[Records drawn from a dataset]
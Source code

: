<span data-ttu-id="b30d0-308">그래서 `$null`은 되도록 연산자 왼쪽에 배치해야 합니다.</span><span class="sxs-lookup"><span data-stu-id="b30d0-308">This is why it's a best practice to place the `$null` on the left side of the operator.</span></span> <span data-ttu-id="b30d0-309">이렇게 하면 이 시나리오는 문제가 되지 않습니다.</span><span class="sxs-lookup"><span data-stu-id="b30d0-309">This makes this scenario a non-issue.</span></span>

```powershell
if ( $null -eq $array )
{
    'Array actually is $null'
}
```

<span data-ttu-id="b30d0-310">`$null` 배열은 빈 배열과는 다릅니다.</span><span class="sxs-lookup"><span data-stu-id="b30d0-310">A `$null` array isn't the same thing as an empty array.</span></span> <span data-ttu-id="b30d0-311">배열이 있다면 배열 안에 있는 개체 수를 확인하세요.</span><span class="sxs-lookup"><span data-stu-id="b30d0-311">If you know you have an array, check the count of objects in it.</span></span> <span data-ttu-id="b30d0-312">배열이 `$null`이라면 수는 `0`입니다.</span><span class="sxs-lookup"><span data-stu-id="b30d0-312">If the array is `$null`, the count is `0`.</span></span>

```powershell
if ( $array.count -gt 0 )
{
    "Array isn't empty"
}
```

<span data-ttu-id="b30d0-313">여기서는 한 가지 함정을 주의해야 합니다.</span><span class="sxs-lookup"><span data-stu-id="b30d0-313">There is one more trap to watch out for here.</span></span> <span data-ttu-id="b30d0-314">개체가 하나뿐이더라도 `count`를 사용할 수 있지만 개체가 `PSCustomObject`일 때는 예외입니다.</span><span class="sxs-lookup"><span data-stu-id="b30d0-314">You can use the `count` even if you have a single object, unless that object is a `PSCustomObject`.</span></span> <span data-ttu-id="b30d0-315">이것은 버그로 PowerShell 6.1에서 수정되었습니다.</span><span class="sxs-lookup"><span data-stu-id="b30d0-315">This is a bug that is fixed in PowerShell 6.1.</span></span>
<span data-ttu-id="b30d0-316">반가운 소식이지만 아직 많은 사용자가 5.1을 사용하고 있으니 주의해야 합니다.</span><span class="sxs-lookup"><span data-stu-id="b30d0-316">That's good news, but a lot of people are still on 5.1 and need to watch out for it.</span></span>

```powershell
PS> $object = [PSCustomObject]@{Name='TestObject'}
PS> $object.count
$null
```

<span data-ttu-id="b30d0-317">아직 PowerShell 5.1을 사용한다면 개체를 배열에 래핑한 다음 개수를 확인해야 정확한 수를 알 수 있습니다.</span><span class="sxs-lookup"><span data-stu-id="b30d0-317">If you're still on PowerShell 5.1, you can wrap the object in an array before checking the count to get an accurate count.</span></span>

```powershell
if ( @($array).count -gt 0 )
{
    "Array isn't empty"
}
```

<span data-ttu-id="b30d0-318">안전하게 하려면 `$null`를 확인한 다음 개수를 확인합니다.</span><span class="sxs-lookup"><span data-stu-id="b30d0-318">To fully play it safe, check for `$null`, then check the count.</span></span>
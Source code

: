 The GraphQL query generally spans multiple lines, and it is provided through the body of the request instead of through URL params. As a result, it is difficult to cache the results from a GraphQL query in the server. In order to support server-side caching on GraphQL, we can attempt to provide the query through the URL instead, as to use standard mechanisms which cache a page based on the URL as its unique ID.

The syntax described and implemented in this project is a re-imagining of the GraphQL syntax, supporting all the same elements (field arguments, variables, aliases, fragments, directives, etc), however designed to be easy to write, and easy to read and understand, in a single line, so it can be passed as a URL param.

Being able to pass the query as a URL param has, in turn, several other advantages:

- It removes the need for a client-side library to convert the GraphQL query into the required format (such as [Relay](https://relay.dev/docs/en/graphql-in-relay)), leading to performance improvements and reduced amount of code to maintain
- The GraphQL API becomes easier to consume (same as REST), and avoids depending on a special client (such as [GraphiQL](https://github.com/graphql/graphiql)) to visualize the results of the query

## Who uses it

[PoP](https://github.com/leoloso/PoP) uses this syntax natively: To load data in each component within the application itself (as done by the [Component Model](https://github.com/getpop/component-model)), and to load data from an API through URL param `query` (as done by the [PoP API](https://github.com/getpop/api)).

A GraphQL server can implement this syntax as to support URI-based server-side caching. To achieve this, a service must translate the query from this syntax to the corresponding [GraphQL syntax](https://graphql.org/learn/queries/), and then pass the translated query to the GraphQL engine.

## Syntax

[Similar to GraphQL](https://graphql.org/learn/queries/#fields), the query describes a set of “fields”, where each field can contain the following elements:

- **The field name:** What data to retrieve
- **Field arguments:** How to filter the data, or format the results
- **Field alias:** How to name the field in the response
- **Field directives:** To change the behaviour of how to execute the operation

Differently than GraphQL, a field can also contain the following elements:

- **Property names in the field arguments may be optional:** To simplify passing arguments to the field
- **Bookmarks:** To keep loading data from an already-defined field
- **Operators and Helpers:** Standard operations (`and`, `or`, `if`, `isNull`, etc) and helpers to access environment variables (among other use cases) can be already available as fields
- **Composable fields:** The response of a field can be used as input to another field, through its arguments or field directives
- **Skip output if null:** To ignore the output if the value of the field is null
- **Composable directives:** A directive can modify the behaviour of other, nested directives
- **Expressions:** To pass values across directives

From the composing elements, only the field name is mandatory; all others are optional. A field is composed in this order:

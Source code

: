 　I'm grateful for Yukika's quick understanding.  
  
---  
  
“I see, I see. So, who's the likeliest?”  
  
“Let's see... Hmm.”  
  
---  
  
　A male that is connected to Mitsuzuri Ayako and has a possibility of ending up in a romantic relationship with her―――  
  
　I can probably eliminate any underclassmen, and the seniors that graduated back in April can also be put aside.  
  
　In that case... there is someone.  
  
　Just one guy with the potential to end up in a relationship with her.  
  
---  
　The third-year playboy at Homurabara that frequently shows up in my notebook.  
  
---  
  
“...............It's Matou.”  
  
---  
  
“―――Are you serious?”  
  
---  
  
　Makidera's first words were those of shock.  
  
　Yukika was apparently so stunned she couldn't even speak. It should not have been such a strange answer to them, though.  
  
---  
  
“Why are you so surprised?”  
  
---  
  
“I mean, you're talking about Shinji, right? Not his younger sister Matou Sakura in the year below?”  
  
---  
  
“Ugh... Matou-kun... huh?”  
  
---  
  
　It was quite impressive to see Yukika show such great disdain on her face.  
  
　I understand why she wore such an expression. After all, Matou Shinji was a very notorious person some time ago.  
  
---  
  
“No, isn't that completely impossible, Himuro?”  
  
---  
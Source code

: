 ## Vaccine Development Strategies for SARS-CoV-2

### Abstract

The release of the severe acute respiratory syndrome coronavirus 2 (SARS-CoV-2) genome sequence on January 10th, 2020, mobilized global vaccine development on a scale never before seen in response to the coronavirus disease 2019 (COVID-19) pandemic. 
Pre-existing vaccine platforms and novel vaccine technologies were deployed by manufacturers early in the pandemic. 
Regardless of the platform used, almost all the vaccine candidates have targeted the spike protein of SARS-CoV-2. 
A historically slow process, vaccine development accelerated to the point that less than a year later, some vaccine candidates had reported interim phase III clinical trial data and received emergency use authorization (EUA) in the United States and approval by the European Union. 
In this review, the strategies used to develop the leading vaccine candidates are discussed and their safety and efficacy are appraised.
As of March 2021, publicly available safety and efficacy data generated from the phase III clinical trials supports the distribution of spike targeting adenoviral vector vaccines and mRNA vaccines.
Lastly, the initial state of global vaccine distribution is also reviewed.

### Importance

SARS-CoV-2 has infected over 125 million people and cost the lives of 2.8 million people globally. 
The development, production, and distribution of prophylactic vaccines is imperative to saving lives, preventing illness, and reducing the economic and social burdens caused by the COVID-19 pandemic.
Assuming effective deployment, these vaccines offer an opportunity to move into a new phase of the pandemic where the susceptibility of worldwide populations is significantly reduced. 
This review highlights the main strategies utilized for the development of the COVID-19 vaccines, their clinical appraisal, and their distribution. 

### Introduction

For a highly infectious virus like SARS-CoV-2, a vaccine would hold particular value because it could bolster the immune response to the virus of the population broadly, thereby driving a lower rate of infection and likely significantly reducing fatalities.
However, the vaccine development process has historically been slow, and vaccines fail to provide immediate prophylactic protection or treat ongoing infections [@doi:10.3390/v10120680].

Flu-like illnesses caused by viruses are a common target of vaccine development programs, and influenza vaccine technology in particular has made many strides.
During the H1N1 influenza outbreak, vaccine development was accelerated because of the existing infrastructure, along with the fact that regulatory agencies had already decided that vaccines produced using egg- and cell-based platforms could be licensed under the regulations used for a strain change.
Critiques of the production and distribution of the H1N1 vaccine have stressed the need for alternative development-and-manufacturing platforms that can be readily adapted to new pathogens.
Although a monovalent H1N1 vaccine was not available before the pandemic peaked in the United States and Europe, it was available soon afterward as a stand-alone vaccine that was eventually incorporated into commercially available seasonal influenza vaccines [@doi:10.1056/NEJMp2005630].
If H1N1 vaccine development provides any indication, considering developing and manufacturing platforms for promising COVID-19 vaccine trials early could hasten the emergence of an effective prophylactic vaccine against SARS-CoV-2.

● **REQUIRED WORK**:
Every line in the data above that contains the word "elements" counts; report how many there are and nothing more.

● **TASK SOLUTION**:
4